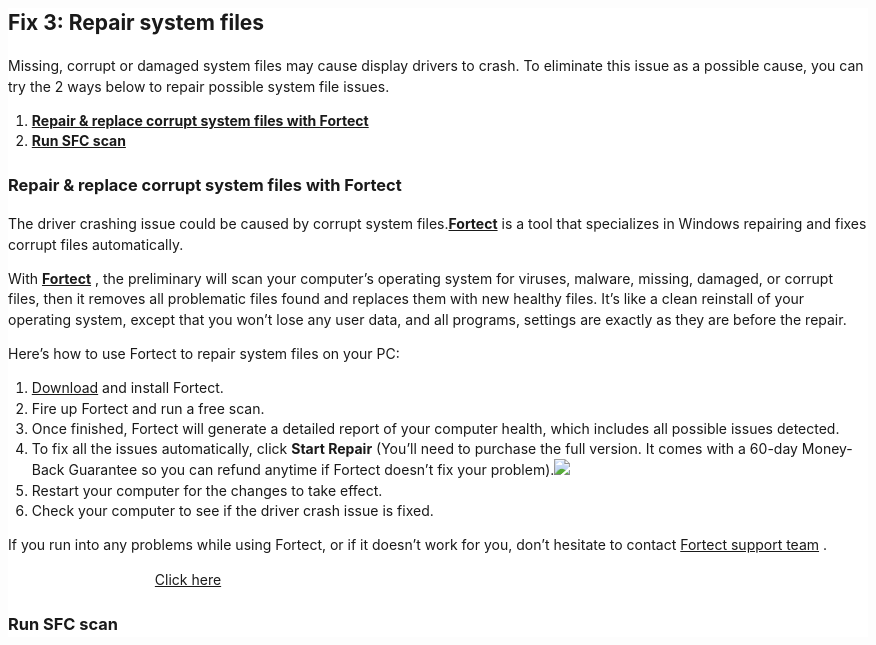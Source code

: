## Fix 3: Repair system files

 Missing, corrupt or damaged system files may cause display drivers to crash. To eliminate this issue as a possible cause, you can try the 2 ways below to repair possible system file issues.

1. [**Repair & replace corrupt system files with Fortect**](https://tinyland.pxf.io/org4ra)
2. [**Run SFC scan**](https://homestyler.sjv.io/y209g3)

### Repair & replace corrupt system files with Fortect

 The driver crashing issue could be caused by corrupt system files.[**Fortect**](https://tools.techidaily.com/drivereasy/download/) is a tool that specializes in Windows repairing and fixes corrupt files automatically.

 With **[Fortect](https://tools.techidaily.com/drivereasy/download/)**  , the preliminary will scan your computer’s operating system for viruses, malware, missing, damaged, or corrupt files, then it removes all problematic files found and replaces them with new healthy files. It’s like a clean reinstall of your operating system, except that you won’t lose any user data, and all programs, settings are exactly as they are before the repair.

Here’s how to use Fortect to repair system files on your PC:

1. [Download](https://tools.techidaily.com/drivereasy/download/) [](https://tools.techidaily.com/drivereasy/download/) and install Fortect.
2. Fire up Fortect and run a free scan.
3. Once finished, Fortect will generate a detailed report of your computer health, which includes all possible issues detected.
4. To fix all the issues automatically, click **Start Repair** (You’ll need to purchase the full version. It comes with a 60-day Money-Back Guarantee so you can refund anytime if Fortect doesn’t fix your problem).![](https://images.drivereasy.com/wp-content/uploads/2023/07/fortectstartrepair.png)
5. Restart your computer for the changes to take effect.
6. Check your computer to see if the driver crash issue is fixed.

 If you run into any problems while using Fortect, or if it doesn’t work for you, don’t hesitate to contact [](https://tools.techidaily.com/drivereasy/download/) [Fortect support team](https://www.fortect.com/support/) .


<span id="1983582">
					<video width="576" height="240" style="cursor:pointer"
           poster="//a.impactradius-go.com/display-clicktoplayimage/1983582.png"
           onclick="if(!this.playClicked){this.play();this.setAttribute('controls',true);this.playClicked=true;}">
	   <source src="//a.impactradius-go.com/display-ad/22993-1983582">
	   <img src="//a.impactradius-go.com/display-clicktoplayimage/1983582.png" style="border: none; height: 100%; width: 100%; object-fit: contain">
	</video>
	<div style="width:360px;text-align:center"><a href="javascript:window.open(decodeURIComponent('https%3A%2F%2Fhomestyler.sjv.io%2Fc%2F5597632%2F1983582%2F22993'), '_blank');void(0);">Click here</a></div>
</span>
<img height="0" width="0" src="https://imp.pxf.io/i/5597632/1983582/22993" style="position:absolute;visibility:hidden;" border="0" />

### Run SFC scan
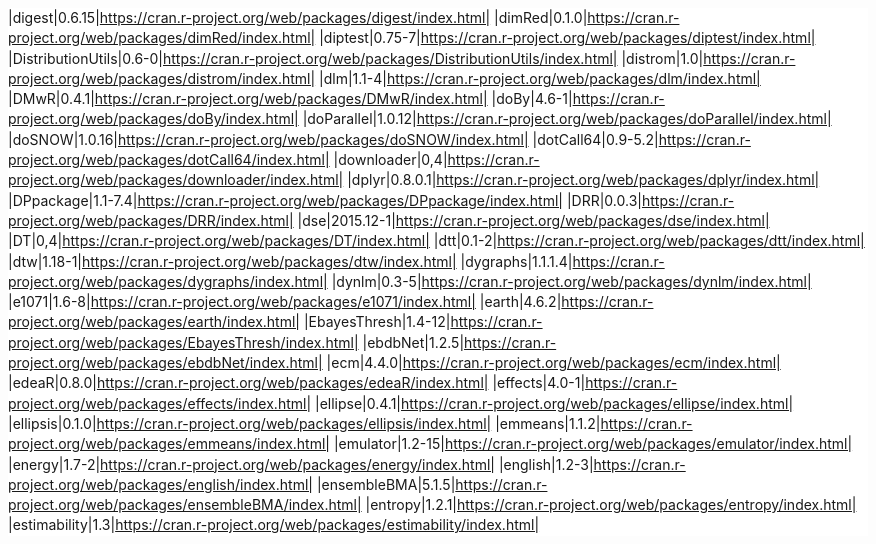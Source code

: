 |digest|0.6.15|https://cran.r-project.org/web/packages/digest/index.html|
|dimRed|0.1.0|https://cran.r-project.org/web/packages/dimRed/index.html|
|diptest|0.75-7|https://cran.r-project.org/web/packages/diptest/index.html|
|DistributionUtils|0.6-0|https://cran.r-project.org/web/packages/DistributionUtils/index.html|
|distrom|1.0|https://cran.r-project.org/web/packages/distrom/index.html|
|dlm|1.1-4|https://cran.r-project.org/web/packages/dlm/index.html|
|DMwR|0.4.1|https://cran.r-project.org/web/packages/DMwR/index.html|
|doBy|4.6-1|https://cran.r-project.org/web/packages/doBy/index.html|
|doParallel|1.0.12|https://cran.r-project.org/web/packages/doParallel/index.html|
|doSNOW|1.0.16|https://cran.r-project.org/web/packages/doSNOW/index.html|
|dotCall64|0.9-5.2|https://cran.r-project.org/web/packages/dotCall64/index.html|
|downloader|0,4|https://cran.r-project.org/web/packages/downloader/index.html|
|dplyr|0.8.0.1|https://cran.r-project.org/web/packages/dplyr/index.html|
|DPpackage|1.1-7.4|https://cran.r-project.org/web/packages/DPpackage/index.html|
|DRR|0.0.3|https://cran.r-project.org/web/packages/DRR/index.html|
|dse|2015.12-1|https://cran.r-project.org/web/packages/dse/index.html|
|DT|0,4|https://cran.r-project.org/web/packages/DT/index.html|
|dtt|0.1-2|https://cran.r-project.org/web/packages/dtt/index.html|
|dtw|1.18-1|https://cran.r-project.org/web/packages/dtw/index.html|
|dygraphs|1.1.1.4|https://cran.r-project.org/web/packages/dygraphs/index.html|
|dynlm|0.3-5|https://cran.r-project.org/web/packages/dynlm/index.html|
|e1071|1.6-8|https://cran.r-project.org/web/packages/e1071/index.html|
|earth|4.6.2|https://cran.r-project.org/web/packages/earth/index.html|
|EbayesThresh|1.4-12|https://cran.r-project.org/web/packages/EbayesThresh/index.html|
|ebdbNet|1.2.5|https://cran.r-project.org/web/packages/ebdbNet/index.html|
|ecm|4.4.0|https://cran.r-project.org/web/packages/ecm/index.html|
|edeaR|0.8.0|https://cran.r-project.org/web/packages/edeaR/index.html|
|effects|4.0-1|https://cran.r-project.org/web/packages/effects/index.html|
|ellipse|0.4.1|https://cran.r-project.org/web/packages/ellipse/index.html|
|ellipsis|0.1.0|https://cran.r-project.org/web/packages/ellipsis/index.html|
|emmeans|1.1.2|https://cran.r-project.org/web/packages/emmeans/index.html|
|emulator|1.2-15|https://cran.r-project.org/web/packages/emulator/index.html|
|energy|1.7-2|https://cran.r-project.org/web/packages/energy/index.html|
|english|1.2-3|https://cran.r-project.org/web/packages/english/index.html|
|ensembleBMA|5.1.5|https://cran.r-project.org/web/packages/ensembleBMA/index.html|
|entropy|1.2.1|https://cran.r-project.org/web/packages/entropy/index.html|
|estimability|1.3|https://cran.r-project.org/web/packages/estimability/index.html|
○ ○ ○ ○ ○ ○ ○
**How to complete this task:** Each line from the start of the entries to the line holding "### Repair &" is to be given again exactly, both ends included, and each picture is to be left out.

**Your response:**
Source code

:## Fix 3: Repair system files

 Missing, corrupt or damaged system files may cause display drivers to crash. To eliminate this issue as a possible cause, you can try the 2 ways below to repair possible system file issues.

1. [**Repair & replace corrupt system files with Fortect**](https://tinyland.pxf.io/org4ra)
2. [**Run SFC scan**](https://homestyler.sjv.io/y209g3)

### Repair & replace corrupt system files with Fortect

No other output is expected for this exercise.